Reproduce exactly the lines below from the one containing "DACIAN RUSH [2+X+Y]" through the one containing "Requirements: Have a Dagger.", including both, and nothing else.

┄┄┄┄┄┄┄┄┄┄

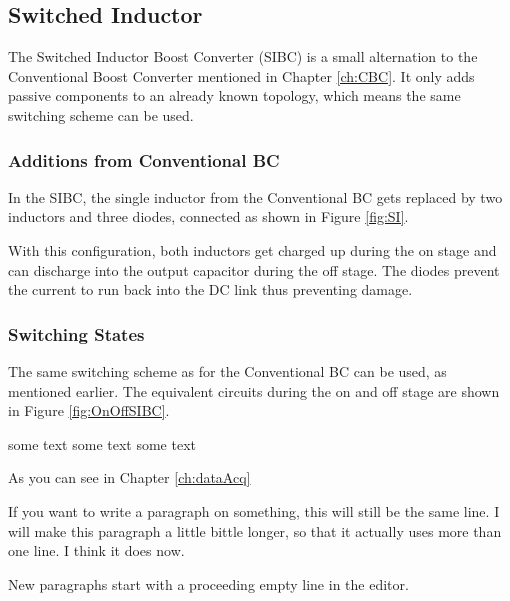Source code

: 
\subsection{Switched Inductor}\label{ch:SIBC}
The Switched Inductor Boost Converter (SIBC) is a small alternation to the Conventional Boost Converter mentioned in Chapter \ref{ch:CBC}.
It only adds passive components to an already known topology,
which means the same switching scheme can be used.
\subsubsection{Additions from Conventional BC}
In the SIBC,
the single inductor from the Conventional BC gets replaced by two inductors and three diodes,
connected as shown in Figure \ref{fig:SI}.

 \label{fig:SI}

With this configuration,
both inductors get charged up during the on stage
and can discharge into the output capacitor during the off stage.
The diodes prevent the current to run back into the DC link 
thus preventing damage.


\subsubsection{Switching States}
The same switching scheme as for the Conventional BC can be used,
as mentioned earlier.
The equivalent circuits during the on and off stage are shown in Figure \ref{fig:OnOffSIBC}.

\label{fig:OnOffSIBC}

some text
some text
some text

As you can see in Chapter \ref{ch:dataAcq}

If you want to write a paragraph on something,
this will still be the same line.
I will make this paragraph a little bittle longer,
so that it actually uses more than one line.
I think it does now.

New paragraphs start with a proceeding empty line in the editor.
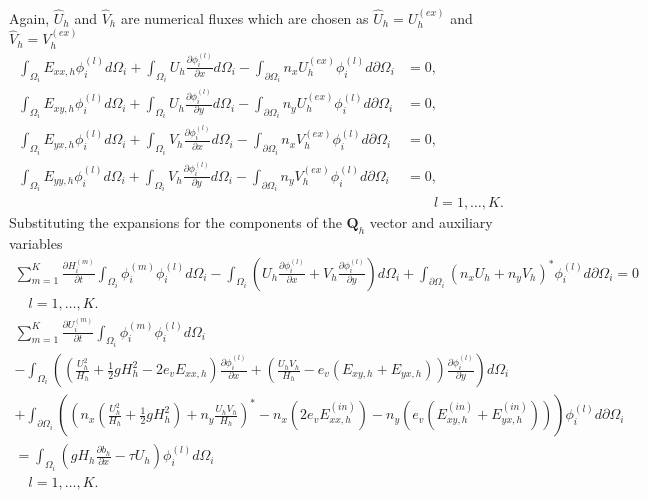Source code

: \documentclass[11pt]{article}
\begin{document}
Again, $\widehat{U}_h$ and $\widehat{V}_h$ are numerical fluxes which are chosen as $\widehat{U}_h = U_h^{(ex)}$ and $\widehat{V}_h = V_h^{(ex)}$
\begin{align}
\int_{\Omega_i}E_{xx,h} \phi_i^{(l)} d\Omega_i + \int_{\Omega_i} U_h \frac{\partial \phi_i^{(l)}}{\partial x} d\Omega_i - \int_{\partial\Omega_i}n_x U_h^{(ex)}\phi_i^{(l)} d\partial\Omega_i&= 0, \\
\int_{\Omega_i}E_{xy,h} \phi_i^{(l)} d\Omega_i + \int_{\Omega_i} U_h \frac{\partial \phi_i^{(l)}}{\partial y} d\Omega_i - \int_{\partial\Omega_i}n_y U_h^{(ex)}\phi_i^{(l)} d\partial\Omega_i&= 0, \\
\int_{\Omega_i}E_{yx,h} \phi_i^{(l)} d\Omega_i + \int_{\Omega_i} V_h \frac{\partial \phi_i^{(l)}}{\partial x} d\Omega_i - \int_{\partial\Omega_i}n_x V_h^{(ex)}\phi_i^{(l)} d\partial\Omega_i&= 0, \\
\int_{\Omega_i}E_{yy,h} \phi_i^{(l)} d\Omega_i + \int_{\Omega_i} V_h \frac{\partial \phi_i^{(l)}}{\partial y} d\Omega_i - \int_{\partial\Omega_i}n_y V_h^{(ex)}\phi_i^{(l)} d\partial\Omega_i&= 0,\\ &\quad\quad l = 1,\ldots,K. \nonumber
\end{align}
Substituting the expansions for the components of the $\mathbf{Q}_h$ vector and auxiliary variables
\begin{multline}
\displaystyle\sum_{m=1}^K \frac{\partial H_i^{(m)}}{\partial t}\int_{\Omega_i} \phi_i^{(m)}\phi_i^{(l)} d\Omega_i - \int_{\Omega_i}\left(U_h \frac{\partial \phi_i^{(l)}}{\partial x}  + V_h \frac{\partial \phi_i^{(l)}}{\partial y} \right)d\Omega_i  + \int_{\partial \Omega_i} \left(n_xU_h + n_yV_h\right)^* \phi_i^{(l)} d\partial\Omega_i  = 0 \\ \quad l = 1,\ldots,K.
\end{multline}
\begin{multline}
\displaystyle\sum_{m=1}^K\frac{\partial U_i^{(m)}}{\partial t}\int_{\Omega_i}\phi_i^{(m)}\phi_i^{(l)} d\Omega_i \\ - \int_{\Omega_i}\left(\left(\frac{U_h^2}{H_h} + \frac{1}{2}gH_h^2 - 2e_vE_{xx,h}\right) \frac{\partial \phi_i^{(l)}}{\partial x}  + \left(\frac{U_hV_h}{H_h} - e_v\left(E_{xy,h} + E_{yx,h}\right) \right) \frac{\partial \phi_i^{(l)}}{\partial y} \right)d\Omega_i \\ + \int_{\partial \Omega_i} \left( \left(n_x\left(\frac{U_h^2}{H_h} + \frac{1}{2}gH_h^2 \right)+ n_y\frac{U_hV_h}{H_h}\right)^*-n_x\left(2e_vE_{xx,h}^{(in)}\right) -n_y\left(e_v\left( E_{xy,h}^{(in)} + E_{yx,h}^{(in)}\right) \right) \right)\phi_i^{(l)} d\partial\Omega_i  \\ = \int_{\Omega_i}\left(gH_h\frac{\partial b_h}{\partial x} - \tau U_h \right)\phi_i^{(l)} d\Omega_i \\ \quad l = 1,\ldots,K.
\end{multline}
\end{document}
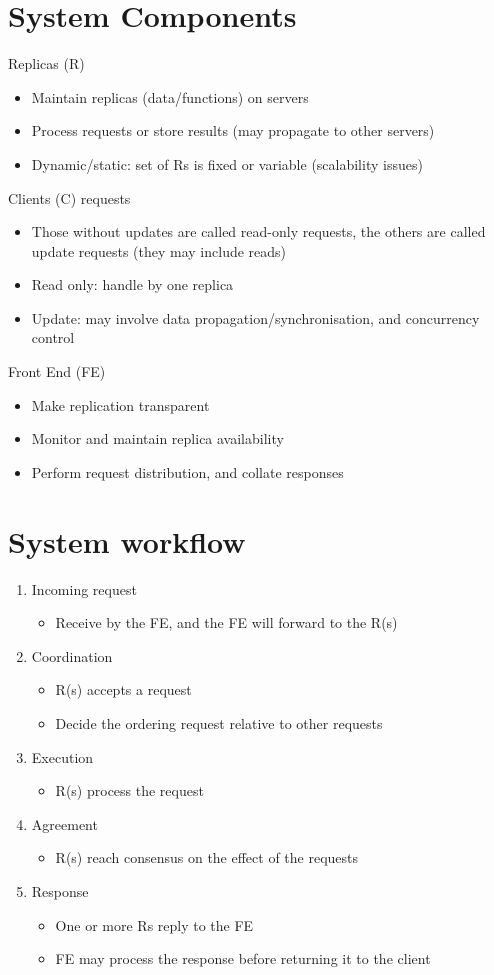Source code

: \documentclass{article}[18pt]
\begin{document}
\section{System Components}
Replicas (R)
\begin{itemize}
	\item Maintain replicas (data/functions) on servers
	\item Process requests or store results (may propagate to other servers)
	\item Dynamic/static: set of Rs is fixed or variable (scalability issues)
\end{itemize}
Clients (C) requests
\begin{itemize}
	\item Those without updates are called read-only requests, the others are called update requests (they may include reads)
	\item Read only: handle by one replica
	\item Update: may involve data propagation/synchronisation, and concurrency control
\end{itemize}
Front End (FE)
\begin{itemize}
	\item Make replication transparent
	\item Monitor and maintain replica availability
	\item Perform request distribution, and collate responses
\end{itemize}
\section{System workflow}
\begin{enumerate}
	\item Incoming request
	\begin{itemize}
		\item Receive by the FE, and the FE will forward to the R(s)
	\end{itemize}
	\item Coordination
	\begin{itemize}
		\item R(s) accepts a request
		\item Decide the ordering request relative to other requests
	\end{itemize}
	\item Execution
	\begin{itemize}
		\item R(s) process the request
	\end{itemize}
	\item Agreement
	\begin{itemize}
		\item R(s) reach consensus on the effect of the requests
	\end{itemize}
	\item Response
	\begin{itemize}
		\item One or more Rs reply to the FE
		\item FE may process the response before returning it to the client
	\end{itemize}
\end{enumerate}
\end{document}
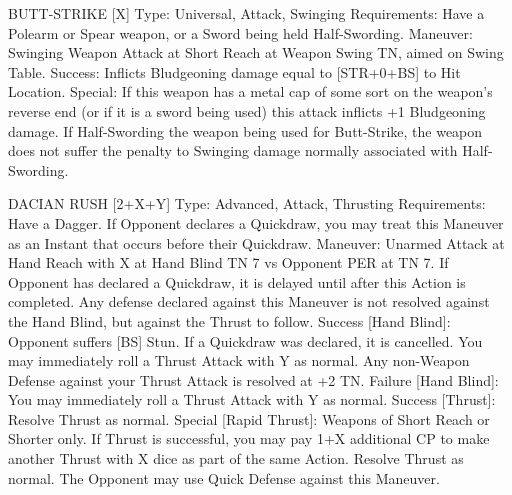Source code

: \documentclass[oneside,11pt,english]{book}
\begin{document}
BUTT-STRIKE [X] 
Type: Universal, Attack, Swinging 
Requirements: Have a Polearm or Spear weapon, or a Sword being held Half-Swording. 
Maneuver: Swinging Weapon Attack at Short Reach at Weapon Swing TN, aimed on Swing Table. 
Success: Inflicts Bludgeoning damage equal to [STR+0+BS] to Hit Location. 
Special: If this weapon has a metal cap of some sort on the weapon’s reverse end (or if it is a sword being used) this attack inflicts +1 Bludgeoning damage. 
If Half-Swording the weapon being used for Butt-Strike, the weapon does not suffer the penalty to Swinging damage normally associated with Half-Swording. 


DACIAN RUSH [2+X+Y] 
Type: Advanced, Attack, Thrusting 
Requirements: Have a Dagger. If Opponent declares a Quickdraw, you may treat this Maneuver as an Instant that occurs before their Quickdraw.
Maneuver: Unarmed Attack at Hand Reach with X at Hand Blind TN 7 vs Opponent PER at TN 7. If Opponent has declared a Quickdraw, it is delayed until after this Action is completed. Any defense declared against this Maneuver is not resolved against the Hand Blind, but against the Thrust to follow. Success [Hand Blind]: Opponent suffers [BS] Stun. If a Quickdraw was declared, it is cancelled. You may immediately roll a Thrust Attack with Y as normal. Any non-Weapon Defense against your Thrust Attack is resolved at +2 TN.
Failure [Hand Blind]: You may immediately roll a Thrust Attack with Y as normal. 
Success [Thrust]: Resolve Thrust as normal. 
Special [Rapid Thrust]: Weapons of Short Reach or Shorter only. If Thrust is successful, you may pay 1+X additional CP to make another Thrust with X dice as part of the same Action. Resolve Thrust as normal. The Opponent may use Quick Defense against this Maneuver. 
\end{document}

┄┄┄┄┄┄┄┄┄┄

Solution to this problem:
DACIAN RUSH [2+X+Y] 
Type: Advanced, Attack, Thrusting 
Requirements: Have a Dagger. If Opponent declares a Quickdraw, you may treat this Maneuver as an Instant that occurs before their Quickdraw.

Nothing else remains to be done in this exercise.